2015/11/30

西欧

米ファイザー、アイルランドのアラガンを買収

この記事の要約

米製薬大手ファイザーは23日、アイルランド同業のアラガンと経営統合で合意したと発表した。事実上はファイザーによる買収で、製薬業界では史上最大の合併・買収となる。誕生する新会社は売上高でスイスのノバルティスを抜き、世界最大 […]

米製薬大手ファイザーは23日、アイルランド同業のアラガンと経営統合で合意したと発表した。事実上はファイザーによる買収で、製薬業界では史上最大の合併・買収となる。誕生する新会社は売上高でスイスのノバルティスを抜き、世界最大手に浮上する。ただ、同買収には租税回避の面もあり、米国で大きな波紋を広げそうだ。

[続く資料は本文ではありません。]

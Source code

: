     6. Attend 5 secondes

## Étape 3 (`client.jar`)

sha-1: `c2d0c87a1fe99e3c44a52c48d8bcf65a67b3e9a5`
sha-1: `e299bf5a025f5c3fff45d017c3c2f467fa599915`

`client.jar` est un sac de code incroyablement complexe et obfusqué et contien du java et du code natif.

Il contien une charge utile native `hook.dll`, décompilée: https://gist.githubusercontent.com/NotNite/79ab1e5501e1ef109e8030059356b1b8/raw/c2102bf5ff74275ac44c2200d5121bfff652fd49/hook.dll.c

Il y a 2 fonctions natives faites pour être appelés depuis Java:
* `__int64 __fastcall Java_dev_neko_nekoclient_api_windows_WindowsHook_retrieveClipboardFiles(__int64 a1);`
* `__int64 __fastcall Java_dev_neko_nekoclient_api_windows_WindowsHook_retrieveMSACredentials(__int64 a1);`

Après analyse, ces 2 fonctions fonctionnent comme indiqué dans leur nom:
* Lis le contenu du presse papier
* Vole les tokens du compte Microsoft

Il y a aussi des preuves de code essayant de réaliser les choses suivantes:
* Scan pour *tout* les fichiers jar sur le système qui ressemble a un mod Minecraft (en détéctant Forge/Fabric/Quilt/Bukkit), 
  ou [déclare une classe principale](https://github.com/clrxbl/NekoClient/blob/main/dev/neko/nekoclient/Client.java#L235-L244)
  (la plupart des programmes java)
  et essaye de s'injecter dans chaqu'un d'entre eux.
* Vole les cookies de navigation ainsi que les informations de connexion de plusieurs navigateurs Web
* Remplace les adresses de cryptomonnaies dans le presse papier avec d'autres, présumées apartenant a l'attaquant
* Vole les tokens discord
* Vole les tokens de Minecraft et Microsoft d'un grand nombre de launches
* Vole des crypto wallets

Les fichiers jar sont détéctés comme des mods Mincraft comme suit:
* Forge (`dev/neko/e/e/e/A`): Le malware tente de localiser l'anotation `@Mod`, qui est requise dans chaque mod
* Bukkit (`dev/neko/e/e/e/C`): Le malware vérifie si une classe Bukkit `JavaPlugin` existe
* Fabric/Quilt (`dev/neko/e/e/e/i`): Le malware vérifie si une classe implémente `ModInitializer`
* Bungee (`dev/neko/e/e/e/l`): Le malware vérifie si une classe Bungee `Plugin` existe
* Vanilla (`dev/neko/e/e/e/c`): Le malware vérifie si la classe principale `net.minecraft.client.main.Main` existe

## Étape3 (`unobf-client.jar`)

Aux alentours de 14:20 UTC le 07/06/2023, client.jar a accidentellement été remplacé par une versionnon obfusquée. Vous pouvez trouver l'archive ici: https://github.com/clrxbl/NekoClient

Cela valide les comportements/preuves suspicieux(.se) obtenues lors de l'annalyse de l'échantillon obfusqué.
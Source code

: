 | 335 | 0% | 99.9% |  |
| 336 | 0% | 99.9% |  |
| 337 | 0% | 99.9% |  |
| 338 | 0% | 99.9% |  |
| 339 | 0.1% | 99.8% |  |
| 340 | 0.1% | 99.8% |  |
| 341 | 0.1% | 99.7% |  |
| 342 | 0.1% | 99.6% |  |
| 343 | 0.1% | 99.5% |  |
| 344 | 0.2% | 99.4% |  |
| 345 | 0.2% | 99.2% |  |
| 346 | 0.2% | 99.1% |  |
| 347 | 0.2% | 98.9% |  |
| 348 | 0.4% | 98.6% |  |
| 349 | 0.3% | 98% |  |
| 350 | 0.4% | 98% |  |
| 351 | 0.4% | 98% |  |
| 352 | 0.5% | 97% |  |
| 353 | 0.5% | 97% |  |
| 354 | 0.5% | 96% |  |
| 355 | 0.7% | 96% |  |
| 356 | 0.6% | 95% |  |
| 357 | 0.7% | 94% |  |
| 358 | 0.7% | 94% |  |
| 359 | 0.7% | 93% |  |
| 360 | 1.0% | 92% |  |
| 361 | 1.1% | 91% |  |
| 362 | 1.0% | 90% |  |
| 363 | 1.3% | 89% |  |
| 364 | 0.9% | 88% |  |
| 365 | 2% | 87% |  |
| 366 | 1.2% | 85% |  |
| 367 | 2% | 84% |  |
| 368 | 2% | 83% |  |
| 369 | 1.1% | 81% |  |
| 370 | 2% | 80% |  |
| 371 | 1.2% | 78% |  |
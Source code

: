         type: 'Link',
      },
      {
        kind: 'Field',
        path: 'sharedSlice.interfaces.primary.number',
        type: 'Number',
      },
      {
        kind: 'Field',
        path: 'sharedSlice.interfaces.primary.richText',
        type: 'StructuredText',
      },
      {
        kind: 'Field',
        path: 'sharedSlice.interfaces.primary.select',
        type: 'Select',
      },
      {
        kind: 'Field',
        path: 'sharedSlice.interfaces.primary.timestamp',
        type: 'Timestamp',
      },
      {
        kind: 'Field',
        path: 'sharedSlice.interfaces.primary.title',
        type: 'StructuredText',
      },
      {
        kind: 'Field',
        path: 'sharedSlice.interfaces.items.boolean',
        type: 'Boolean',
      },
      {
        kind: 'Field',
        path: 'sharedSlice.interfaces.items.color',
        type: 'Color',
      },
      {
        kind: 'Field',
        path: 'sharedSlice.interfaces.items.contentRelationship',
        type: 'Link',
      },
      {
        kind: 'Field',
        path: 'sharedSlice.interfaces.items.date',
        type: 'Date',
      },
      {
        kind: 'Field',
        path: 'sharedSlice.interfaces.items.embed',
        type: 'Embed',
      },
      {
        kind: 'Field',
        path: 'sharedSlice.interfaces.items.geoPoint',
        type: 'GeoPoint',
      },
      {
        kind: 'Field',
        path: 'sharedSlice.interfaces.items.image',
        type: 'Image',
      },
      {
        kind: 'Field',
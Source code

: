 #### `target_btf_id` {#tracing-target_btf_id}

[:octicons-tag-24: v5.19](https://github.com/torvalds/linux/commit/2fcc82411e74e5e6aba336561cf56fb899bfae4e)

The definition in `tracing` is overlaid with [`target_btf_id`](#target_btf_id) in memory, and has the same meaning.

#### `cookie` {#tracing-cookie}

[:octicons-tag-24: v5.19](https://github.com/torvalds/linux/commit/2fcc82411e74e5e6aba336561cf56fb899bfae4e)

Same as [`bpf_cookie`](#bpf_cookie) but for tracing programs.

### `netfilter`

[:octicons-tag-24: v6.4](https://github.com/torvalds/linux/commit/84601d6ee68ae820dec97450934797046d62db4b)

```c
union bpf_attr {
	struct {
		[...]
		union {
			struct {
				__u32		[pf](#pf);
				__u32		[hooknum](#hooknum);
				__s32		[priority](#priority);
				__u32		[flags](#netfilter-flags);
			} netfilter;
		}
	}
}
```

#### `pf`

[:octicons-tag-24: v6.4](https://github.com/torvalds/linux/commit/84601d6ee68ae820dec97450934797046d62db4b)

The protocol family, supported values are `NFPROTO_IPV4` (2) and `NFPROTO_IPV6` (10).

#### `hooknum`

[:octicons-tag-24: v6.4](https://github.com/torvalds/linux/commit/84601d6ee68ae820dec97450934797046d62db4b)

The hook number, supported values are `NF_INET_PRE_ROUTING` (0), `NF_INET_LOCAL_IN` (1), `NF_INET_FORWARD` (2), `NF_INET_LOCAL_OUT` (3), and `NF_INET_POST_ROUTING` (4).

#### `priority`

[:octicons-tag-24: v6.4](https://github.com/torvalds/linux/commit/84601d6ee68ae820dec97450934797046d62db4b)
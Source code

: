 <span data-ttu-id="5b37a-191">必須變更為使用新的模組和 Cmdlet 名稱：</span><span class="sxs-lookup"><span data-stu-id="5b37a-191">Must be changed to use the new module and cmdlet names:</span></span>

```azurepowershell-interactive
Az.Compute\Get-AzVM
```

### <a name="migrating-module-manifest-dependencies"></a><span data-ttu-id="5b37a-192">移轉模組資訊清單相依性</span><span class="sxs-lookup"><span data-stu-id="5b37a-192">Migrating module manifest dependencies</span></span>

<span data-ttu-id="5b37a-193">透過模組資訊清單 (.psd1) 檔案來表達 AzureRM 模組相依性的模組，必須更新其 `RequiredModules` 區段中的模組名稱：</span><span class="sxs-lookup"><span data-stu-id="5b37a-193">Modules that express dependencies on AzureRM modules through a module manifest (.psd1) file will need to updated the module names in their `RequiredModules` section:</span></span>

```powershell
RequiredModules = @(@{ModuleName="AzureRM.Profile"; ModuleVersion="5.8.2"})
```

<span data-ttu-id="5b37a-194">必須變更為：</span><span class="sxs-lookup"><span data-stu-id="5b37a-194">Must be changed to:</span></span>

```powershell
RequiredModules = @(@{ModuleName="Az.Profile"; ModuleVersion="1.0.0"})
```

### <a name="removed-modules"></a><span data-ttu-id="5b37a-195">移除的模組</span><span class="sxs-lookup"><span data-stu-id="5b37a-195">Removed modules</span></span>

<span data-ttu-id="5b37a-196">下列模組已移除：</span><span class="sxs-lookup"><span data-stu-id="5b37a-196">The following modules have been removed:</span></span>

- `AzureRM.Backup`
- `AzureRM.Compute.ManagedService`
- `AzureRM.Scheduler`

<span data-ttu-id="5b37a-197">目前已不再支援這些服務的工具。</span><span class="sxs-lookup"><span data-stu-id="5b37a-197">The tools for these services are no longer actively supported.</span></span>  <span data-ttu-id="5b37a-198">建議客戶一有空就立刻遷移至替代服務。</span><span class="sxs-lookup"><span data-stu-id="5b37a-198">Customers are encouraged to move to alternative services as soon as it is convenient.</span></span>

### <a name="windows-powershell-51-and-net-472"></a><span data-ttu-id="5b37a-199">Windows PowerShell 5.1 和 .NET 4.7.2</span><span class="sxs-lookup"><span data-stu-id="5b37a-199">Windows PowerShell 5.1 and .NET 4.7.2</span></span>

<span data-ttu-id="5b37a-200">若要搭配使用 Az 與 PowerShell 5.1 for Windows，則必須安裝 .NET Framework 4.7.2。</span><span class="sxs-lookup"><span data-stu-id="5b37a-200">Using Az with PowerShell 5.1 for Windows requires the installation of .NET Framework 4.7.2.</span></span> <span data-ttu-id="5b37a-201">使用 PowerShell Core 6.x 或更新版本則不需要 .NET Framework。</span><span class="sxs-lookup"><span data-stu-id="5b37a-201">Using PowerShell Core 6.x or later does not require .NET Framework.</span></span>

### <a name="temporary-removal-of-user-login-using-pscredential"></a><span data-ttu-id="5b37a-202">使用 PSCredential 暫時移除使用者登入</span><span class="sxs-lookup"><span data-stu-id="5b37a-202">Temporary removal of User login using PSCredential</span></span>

買収は株式交換方式で、アラガンの株主は1株につき新会社の株式11.3株、ファイザーの株主は同1株を受け取る。アラガンを1株当たり363.63ドルと評価した形となる。同価格は前営業日(20日)の終値に約16%を上乗せした水準だ。新会社に対する持ち株比率はファイザー株主が56%、アラガン株主が44%となる。2016年下期の合併手続き完了を目指す。

アラガンはシワ取り薬「ボトックス」で知られる製薬会社。ファイザーは経営統合によって収益基盤を強化できるほか、合併から3年後に年20億ドルを超えるコスト削減効果が期待できるとしている。

ファイザーは合併に伴い、本社を法人税率が米国を大きく下回るアイルランドに移すが、新会社の社名は「ファイザー」のままとする。新生ファイザーの会長兼最高経営責任者(CEO)にはファイザーのイアン・リードCEOが就任する。

米国では製薬会社などが節税を目的にアイルランド企業を買収し、本社を同国に移す動きが相次いでいる。ファイザーは昨年、英アストラゼネカの買収に乗り出し、最終的には断念したが、これにも本社を法人税率が低水準の英国に移す意図があった。

こうした動きをめぐっては、米政府が規制に乗り出している。ファイザーは今回、形式上はアラガンによる吸収という体裁を整えて規制に対応するが、米国内で反発が広がるのは必至で、政府がさらなる規制強化に動く可能性もありそうだ。